__EXERCISE PROMPT__: Filter the listing below, keeping every line that holds "dikus".

__LISTED RECORDS__:
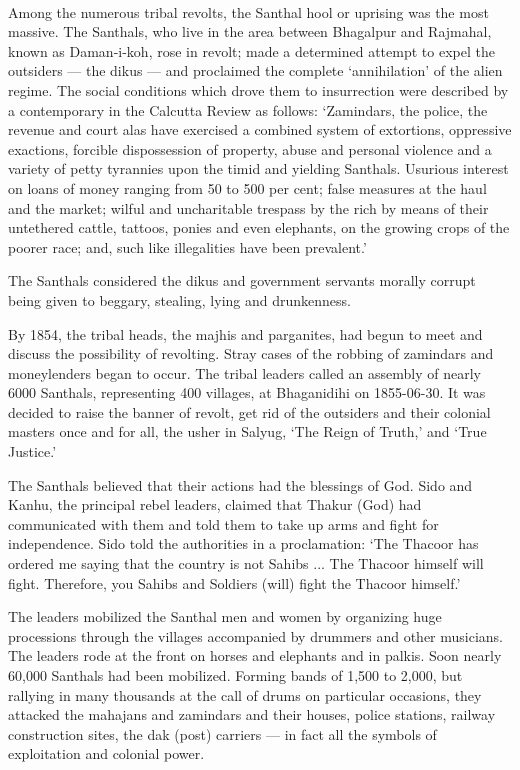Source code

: \paragraph*{}
Among the numerous tribal revolts, the Santhal hool or uprising was the most massive. The Santhals, who live in the area between Bhagalpur and Rajmahal, known as Daman-i-koh, rose in revolt; made a determined attempt to expel the outsiders — the dikus — and proclaimed the complete `annihilation' of the alien regime. The social conditions which drove them to insurrection were described by a contemporary in the Calcutta Review as follows: `Zamindars, the police, the revenue and court alas have exercised a combined system of extortions, oppressive exactions, forcible dispossession of property, abuse and personal violence and a variety of petty tyrannies upon the timid and yielding Santhals. Usurious interest on loans of money ranging from 50 to 500 per cent; false measures at the haul and the market; wilful and uncharitable trespass by the rich by means of their untethered cattle, tattoos, ponies and even elephants, on the growing crops of the poorer race; and, such like illegalities have been prevalent.'

The Santhals considered the dikus and government servants morally corrupt being given to beggary, stealing, lying and drunkenness.

By 1854, the tribal heads, the majhis and parganites, had begun to meet and discuss the possibility of revolting. Stray cases of the robbing of zamindars and moneylenders began to occur. The tribal leaders called an assembly of nearly 6000 Santhals, representing 400 villages, at Bhaganidihi on 1855-06-30. It was decided to raise the banner of revolt, get rid of the outsiders and their colonial masters once and for all, the usher in Salyug, `The Reign of Truth,' and `True Justice.'

The Santhals believed that their actions had the blessings of God. Sido and Kanhu, the principal rebel leaders, claimed that Thakur (God) had communicated with them and told them to take up arms and fight for independence. Sido told the authorities in a proclamation: `The Thacoor has ordered me saying that the country is not Sahibs ... The Thacoor himself will fight. Therefore, you Sahibs and Soldiers (will) fight the Thacoor himself.'

The leaders mobilized the Santhal men and women by organizing huge processions through the villages accompanied by drummers and other musicians. The leaders rode at the front on horses and elephants and in palkis. Soon nearly 60,000 Santhals had been mobilized. Forming bands of 1,500 to 2,000, but rallying in many thousands at the call of drums on particular occasions, they attacked the mahajans and zamindars and their houses, police stations, railway construction sites, the dak (post) carriers — in fact all the symbols of exploitation and colonial power.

__EXERCISE ANSWER__:
Among the numerous tribal revolts, the Santhal hool or uprising was the most massive. The Santhals, who live in the area between Bhagalpur and Rajmahal, known as Daman-i-koh, rose in revolt; made a determined attempt to expel the outsiders — the dikus — and proclaimed the complete `annihilation' of the alien regime. The social conditions which drove them to insurrection were described by a contemporary in the Calcutta Review as follows: `Zamindars, the police, the revenue and court alas have exercised a combined system of extortions, oppressive exactions, forcible dispossession of property, abuse and personal violence and a variety of petty tyrannies upon the timid and yielding Santhals. Usurious interest on loans of money ranging from 50 to 500 per cent; false measures at the haul and the market; wilful and uncharitable trespass by the rich by means of their untethered cattle, tattoos, ponies and even elephants, on the growing crops of the poorer race; and, such like illegalities have been prevalent.'
The Santhals considered the dikus and government servants morally corrupt being given to beggary, stealing, lying and drunkenness.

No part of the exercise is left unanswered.